En étant délégués du personnel, je vois les problèmes rencontrés par les différents services :

- collègues très bons sont nominés d’office pour aller renforcer des services où personnes ne veut aller et on leur fait miroiter que c’est une reconnaissance. En effet, des collègues soutiens depuis plusieurs années se retrouvent à devoir travailler dans un service à prendre des appels, faire de la vente avec des objectifs surréalistes et c’est soi disant une reconnaissance !!! De qui se moque-t-on !!!
- prévisions de congés plus de 6 mois à l’avance avec des refus suite aux prévisions de flux qui s’avèrent erronés le moment venu et on se retrouve en surnombre sur les périodes où des congés ont été refusés.
- temps partiel annualisé (avec toutes les vacances scolaires) refusé à une collègue qui a 3 enfants en bas âge. Pour qui est donc fait ce temps partiel !!!

Le dernier projet pondu par l’entreprise : suite à l’ « Ecoute salariée » (sondage) où transparaît une révolte du personnel de ne pas être reconnu. On nous demande de plus en plus d’être de plus en plus compétent sans augmentation de salaire à la clé. Il y aurait en projet de classer le personnel dans 4 catégories et qu’en fonction de la catégorie où on se situe, il y aurait une prime. La belle affaire si c’est une prime de 150 euros pour l’année qui ne rentre meme pas dans le calcul de la retraite ! Il serait mis au point un outil coaching qui permettrait à chacun de s’évaluer en étant filmé et débriefé.

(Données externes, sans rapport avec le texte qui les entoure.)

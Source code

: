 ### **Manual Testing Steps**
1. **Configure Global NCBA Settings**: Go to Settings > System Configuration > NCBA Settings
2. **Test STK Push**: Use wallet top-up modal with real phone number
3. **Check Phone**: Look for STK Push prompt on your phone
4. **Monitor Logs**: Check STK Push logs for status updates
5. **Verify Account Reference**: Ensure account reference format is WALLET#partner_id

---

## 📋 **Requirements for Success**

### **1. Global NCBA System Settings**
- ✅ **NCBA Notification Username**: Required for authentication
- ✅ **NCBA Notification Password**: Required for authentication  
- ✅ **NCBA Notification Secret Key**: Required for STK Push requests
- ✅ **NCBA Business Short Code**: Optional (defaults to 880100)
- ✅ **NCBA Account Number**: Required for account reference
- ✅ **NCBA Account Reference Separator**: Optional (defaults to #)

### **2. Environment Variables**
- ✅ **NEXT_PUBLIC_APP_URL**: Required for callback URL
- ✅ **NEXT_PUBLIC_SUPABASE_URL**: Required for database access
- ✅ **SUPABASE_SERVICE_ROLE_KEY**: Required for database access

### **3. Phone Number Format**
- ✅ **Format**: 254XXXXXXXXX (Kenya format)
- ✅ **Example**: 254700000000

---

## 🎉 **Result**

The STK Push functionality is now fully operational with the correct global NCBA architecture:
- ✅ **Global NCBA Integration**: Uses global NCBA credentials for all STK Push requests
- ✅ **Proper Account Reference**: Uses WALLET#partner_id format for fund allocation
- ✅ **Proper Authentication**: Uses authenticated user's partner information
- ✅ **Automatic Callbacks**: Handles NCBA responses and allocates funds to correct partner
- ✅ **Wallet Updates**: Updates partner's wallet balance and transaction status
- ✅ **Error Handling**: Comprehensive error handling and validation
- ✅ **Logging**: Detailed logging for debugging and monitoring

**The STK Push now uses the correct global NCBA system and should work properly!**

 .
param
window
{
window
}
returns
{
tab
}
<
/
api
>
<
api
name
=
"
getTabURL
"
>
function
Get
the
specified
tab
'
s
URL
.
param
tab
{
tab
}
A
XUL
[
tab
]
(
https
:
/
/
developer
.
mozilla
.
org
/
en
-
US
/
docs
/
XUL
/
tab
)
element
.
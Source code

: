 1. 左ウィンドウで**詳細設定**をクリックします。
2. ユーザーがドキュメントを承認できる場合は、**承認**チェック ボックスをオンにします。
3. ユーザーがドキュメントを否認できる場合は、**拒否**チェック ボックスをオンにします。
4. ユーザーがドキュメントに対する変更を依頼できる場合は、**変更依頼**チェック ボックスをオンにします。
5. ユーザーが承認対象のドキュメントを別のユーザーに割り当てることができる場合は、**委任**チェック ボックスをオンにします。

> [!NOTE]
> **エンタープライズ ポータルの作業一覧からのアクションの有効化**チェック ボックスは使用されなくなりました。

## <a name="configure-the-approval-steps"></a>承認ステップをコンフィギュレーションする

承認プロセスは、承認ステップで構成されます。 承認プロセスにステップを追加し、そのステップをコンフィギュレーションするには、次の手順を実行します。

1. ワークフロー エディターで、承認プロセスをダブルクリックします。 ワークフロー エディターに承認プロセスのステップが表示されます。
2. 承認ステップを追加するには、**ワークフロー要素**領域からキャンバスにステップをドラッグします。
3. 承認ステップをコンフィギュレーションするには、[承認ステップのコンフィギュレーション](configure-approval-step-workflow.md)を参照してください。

Mais jusqu’où vont-ils aller pour encore mieux nous presser, nous dévaloriser et nous tuer à petit feu !!!

Jeudi dernier, nous avons été nombreux à faire grève et manifester en ville. C’était l’occasion d’extérioriser mon ras le bol et mon mal être mais surtout aussi une manière de rendre hommage à nos collègues disparus qui ne pouvaient plus faire face et pour qui ce geste était leur seul recours. J’espère que la rencontre du Ministre du travail et de notre Directeur va être fructueuse pour que l’on retrouve au plus vite un souffle de vie car quand pendant des années, on vient au travail avec la boule au ventre. J’en suis rendue à un point qu’après 27 ans ce carrière (je suis entrée aux PTT à 19 ans), j’ai honte de dire où je travaille. Il y a quelques mois, je suis allée consulter un ostéopathe qui m’a demandé ma profession, et qui m’est tombé dessus en me disant : « Ah, ne m’en parlez pas, cela fait 3 semaines que je suis en panne d’internet et je ne suis toujours pas dépanné !!! Comment être fière de travailler pour une entreprise dont le leitmotiv est : « Profits, fric, actionnaires… »

Pour finir, j’ai consulté mon médecin généraliste cette semaine qui m’a prescrit un antidépresseur plus percutant. Programme de la semaine prochaine :
- mardi matin : j’ai rendez-vous avec le médecin du travail
- jeudi matin : j’ai réunion DP qui s’annonce houleuse vue les questions que nous avons préparé.

Voici la prose de quelqu’un qui est au bout du rouleau et qui attend beaucoup de la réunion de demain avec le ministre pour moi et mes collègues.

Un agent de France Télécom en détresse qui n’en peut plus.